Napoleon's retreat from Moscow, painted by Adolph Northern in the 19th century
Following the Russian campaign and and further defeat at Leipzig in October 1813, the Sixth Coalition consisting of the allied forces of United Kingdom, Russia, Prussia, Sweden, Austria and a number of German States (The allied forces of Europe were unable to defeat Napoleon the first five times they tried) invaded France, forcing Napoleon to abdicate the Imperial Throne of France in April 1814. Louis XVIII was restored as King and Napoleon Bonaparte was exiled to the island of Elba (a small Island off the Tuscan coast of Italy).
A rakish Napoleon's wild red hair is beginning to fade.
Wikipedia says: "Napoleon escaped from Elba on 26 February 1815 and returned to the mainland on 1 March 1815. Louis XVIII sent the 5th Regiment of the Line, led by Marshal Ney who had formerly served under Napoleon in Russia, to meet him at Grenoble on 7 March 1815. Napoleon approached the regiment alone, dismounted his horse and, when he was within earshot of Ney's forces, shouted 'Soldiers of the Fifth, you recognize me.
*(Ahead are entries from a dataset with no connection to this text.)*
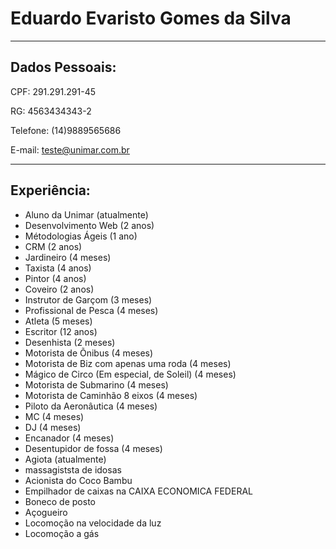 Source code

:
# Eduardo Evaristo Gomes da Silva

---

## Dados Pessoais:

CPF: 291.291.291-45

RG: 4563434343-2

Telefone: (14)9889565686

E-mail: teste@unimar.com.br

---

## Experiência:

- Aluno da Unimar (atualmente)
- Desenvolvimento Web (2 anos)
- Métodologias Ágeis (1 ano)
- CRM (2 anos)
- Jardineiro (4 meses)
- Taxista (4 anos)
- Pintor (4 anos)
- Coveiro (2 anos)
- Instrutor de Garçom (3 meses)
- Profissional de Pesca (4 meses)
- Atleta (5 meses)
- Escritor (12 anos)
- Desenhista (2 meses)
- Motorista de Õnibus (4 meses)
- Motorista de Biz com apenas uma roda (4 meses)
- Mágico de Circo (Em especial, de Soleil) (4 meses)
- Motorista de Submarino (4 meses)
- Motorista de Caminhão 8 eixos (4 meses)
- Piloto da Aeronâutica (4 meses)
- MC (4 meses)
- DJ (4 meses)
- Encanador (4 meses)
- Desentupidor de fossa (4 meses)
- Agiota (atualmente)
- massagiststa de idosas
- Acionista do Coco Bambu
- Empilhador de caixas na CAIXA ECONOMICA FEDERAL
- Boneco de posto
- Açogueiro
- Locomoção na velocidade da luz
- Locomoção a gás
If any man would shoot his emperor, he may do so now'. Following a brief silence, the soldiers shouted 'Vive L'Empereur!' and marched with Napoleon to Paris. He arrived on 20 March, quickly raising a regular army of 140,000 and a volunteer force of around 200,000 and governed for a Hundred Days."
He was finally defeated by the Duke of Wellington at Waterloo (off the coast of Belgium) on 18 June 1815. He spent the remaining six years of his life banished on the island of St. Helena in the Atlantic Ocean under British supervision. Sick for much of his time on Saint Helena, Napoleon died on 5 May 1821. His last words were: "Tête d'Armée!" His body currently lies in a tomb at Les Invadides, Paris.